*TO DO*: Pictures must be kept out of the copy. Every entry is to be duplicated exactly.

(Collected data)

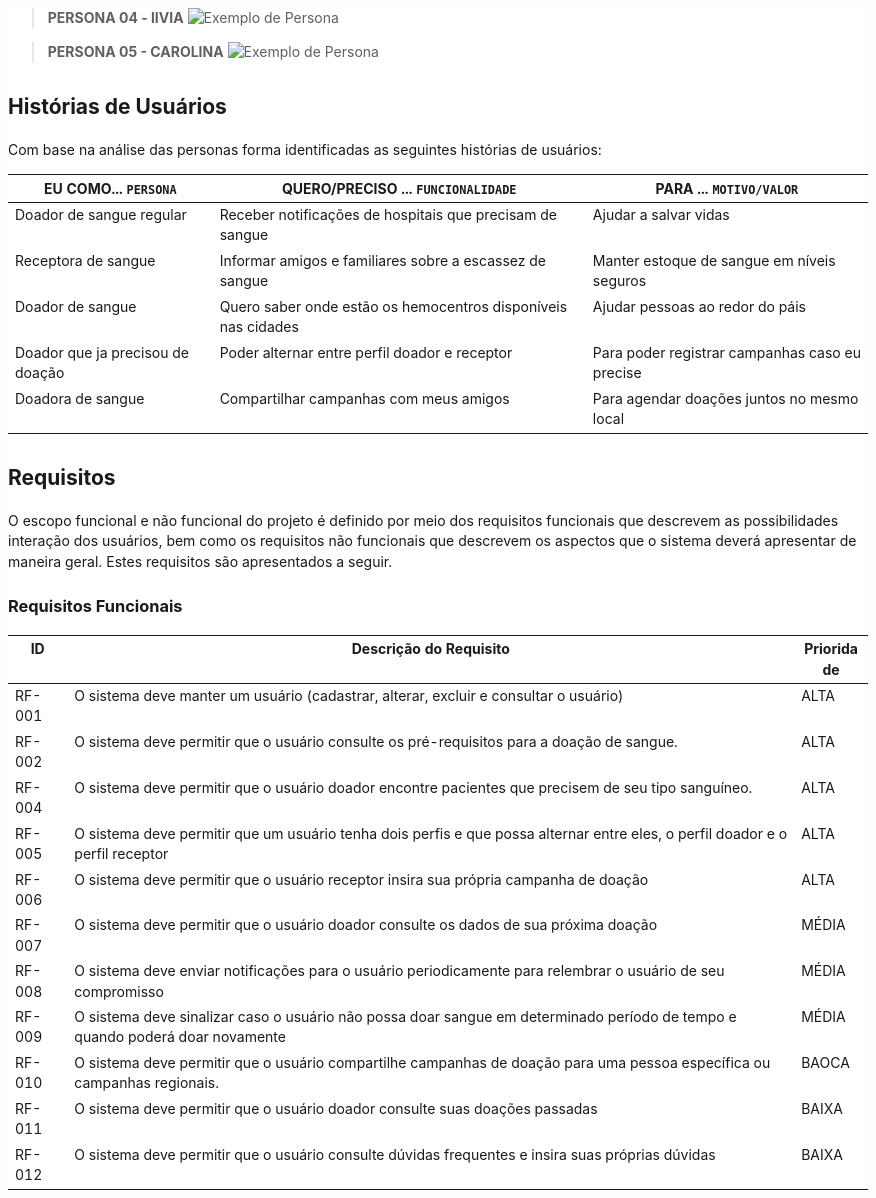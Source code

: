 >  **PERSONA 04 - lIVIA** 
> ![Exemplo de Persona](imaages/../images/Persona_4.png)

>  **PERSONA 05 - CAROLINA** 
> ![Exemplo de Persona](imaages/../images/Persona_5.png)



## Histórias de Usuários

Com base na análise das personas forma identificadas as seguintes histórias de usuários:

|EU COMO... `PERSONA`             | QUERO/PRECISO ... `FUNCIONALIDADE`                            |PARA ... `MOTIVO/VALOR`                        |
|---------------------------------|---------------------------------------------------------------|-----------------------------------------------|
|Doador de sangue regular         | Receber notificações de hospitais que precisam de sangue      | Ajudar a salvar vidas                         |
|Receptora de sangue              | Informar amigos e familiares sobre a escassez de sangue       | Manter estoque de sangue em níveis seguros    |
|Doador de sangue                 | Quero saber onde estão os hemocentros disponíveis nas cidades | Ajudar pessoas ao redor do páis               |
|Doador que ja precisou de doação | Poder alternar entre perfil doador e receptor                 |Para poder registrar campanhas caso eu precise |
|Doadora de sangue                | Compartilhar campanhas com meus amigos                        |Para agendar doações juntos no mesmo local     |




## Requisitos

O escopo funcional e não funcional do projeto é definido por meio dos requisitos funcionais que descrevem as possibilidades interação dos usuários, bem como os requisitos não funcionais que descrevem os aspectos que o sistema deverá apresentar de maneira geral. Estes requisitos são apresentados a seguir.


### Requisitos Funcionais

|ID    | Descrição do Requisito                                                                                                        | Prioridade |
|------|-------------------------------------------------------------------------------------------------------------------------------|------------|
|RF-001| O sistema deve manter um usuário (cadastrar, alterar, excluir e consultar o usuário)                                          | ALTA       | 
|RF-002| O sistema deve permitir que o usuário consulte os pré-requisitos para a doação de sangue.                                     | ALTA       |
|RF-004| O sistema deve permitir que o usuário doador encontre pacientes que precisem de seu tipo sanguíneo.                           | ALTA       |
|RF-005| O sistema deve permitir que um usuário tenha dois perfis e que possa alternar entre eles, o perfil doador e o perfil receptor | ALTA       |
|RF-006| O sistema deve permitir que o usuário receptor insira sua própria campanha de doação                                          | ALTA       |
|RF-007| O sistema deve permitir que o usuário doador consulte os dados de sua próxima doação                                          | MÉDIA      |
|RF-008| O sistema deve enviar notificações para o usuário periodicamente para relembrar o usuário de seu compromisso                  | MÉDIA      |
|RF-009| O sistema deve sinalizar caso o usuário não possa doar sangue em determinado período de tempo e quando poderá doar novamente  | MÉDIA      |
|RF-010| O sistema deve permitir que o usuário compartilhe campanhas de doação para uma pessoa específica ou campanhas regionais.      | BAOCA      |
|RF-011| O sistema deve permitir que o usuário doador consulte suas doações passadas                                                   | BAIXA      |
|RF-012| O sistema deve permitir que o usuário consulte dúvidas frequentes e insira suas próprias dúvidas                              | BAIXA      |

*WRITTEN ANSWER*:
Source code

: >  **PERSONA 04 - lIVIA** 
> ![Exemplo de Persona](imaages/../images/Persona_4.png)

>  **PERSONA 05 - CAROLINA** 
> ![Exemplo de Persona](imaages/../images/Persona_5.png)



## Histórias de Usuários

Com base na análise das personas forma identificadas as seguintes histórias de usuários:

|EU COMO... `PERSONA`             | QUERO/PRECISO ... `FUNCIONALIDADE`                            |PARA ... `MOTIVO/VALOR`                        |
|---------------------------------|---------------------------------------------------------------|-----------------------------------------------|
|Doador de sangue regular         | Receber notificações de hospitais que precisam de sangue      | Ajudar a salvar vidas                         |
|Receptora de sangue              | Informar amigos e familiares sobre a escassez de sangue       | Manter estoque de sangue em níveis seguros    |
|Doador de sangue                 | Quero saber onde estão os hemocentros disponíveis nas cidades | Ajudar pessoas ao redor do páis               |
|Doador que ja precisou de doação | Poder alternar entre perfil doador e receptor                 |Para poder registrar campanhas caso eu precise |
|Doadora de sangue                | Compartilhar campanhas com meus amigos                        |Para agendar doações juntos no mesmo local     |




## Requisitos

O escopo funcional e não funcional do projeto é definido por meio dos requisitos funcionais que descrevem as possibilidades interação dos usuários, bem como os requisitos não funcionais que descrevem os aspectos que o sistema deverá apresentar de maneira geral. Estes requisitos são apresentados a seguir.


### Requisitos Funcionais

|ID    | Descrição do Requisito                                                                                                        | Prioridade |
|------|-------------------------------------------------------------------------------------------------------------------------------|------------|
|RF-001| O sistema deve manter um usuário (cadastrar, alterar, excluir e consultar o usuário)                                          | ALTA       | 
|RF-002| O sistema deve permitir que o usuário consulte os pré-requisitos para a doação de sangue.                                     | ALTA       |
|RF-004| O sistema deve permitir que o usuário doador encontre pacientes que precisem de seu tipo sanguíneo.                           | ALTA       |
|RF-005| O sistema deve permitir que um usuário tenha dois perfis e que possa alternar entre eles, o perfil doador e o perfil receptor | ALTA       |
|RF-006| O sistema deve permitir que o usuário receptor insira sua própria campanha de doação                                          | ALTA       |
|RF-007| O sistema deve permitir que o usuário doador consulte os dados de sua próxima doação                                          | MÉDIA      |
|RF-008| O sistema deve enviar notificações para o usuário periodicamente para relembrar o usuário de seu compromisso                  | MÉDIA      |
|RF-009| O sistema deve sinalizar caso o usuário não possa doar sangue em determinado período de tempo e quando poderá doar novamente  | MÉDIA      |
|RF-010| O sistema deve permitir que o usuário compartilhe campanhas de doação para uma pessoa específica ou campanhas regionais.      | BAOCA      |
|RF-011| O sistema deve permitir que o usuário doador consulte suas doações passadas                                                   | BAIXA      |
|RF-012| O sistema deve permitir que o usuário consulte dúvidas frequentes e insira suas próprias dúvidas                              | BAIXA      |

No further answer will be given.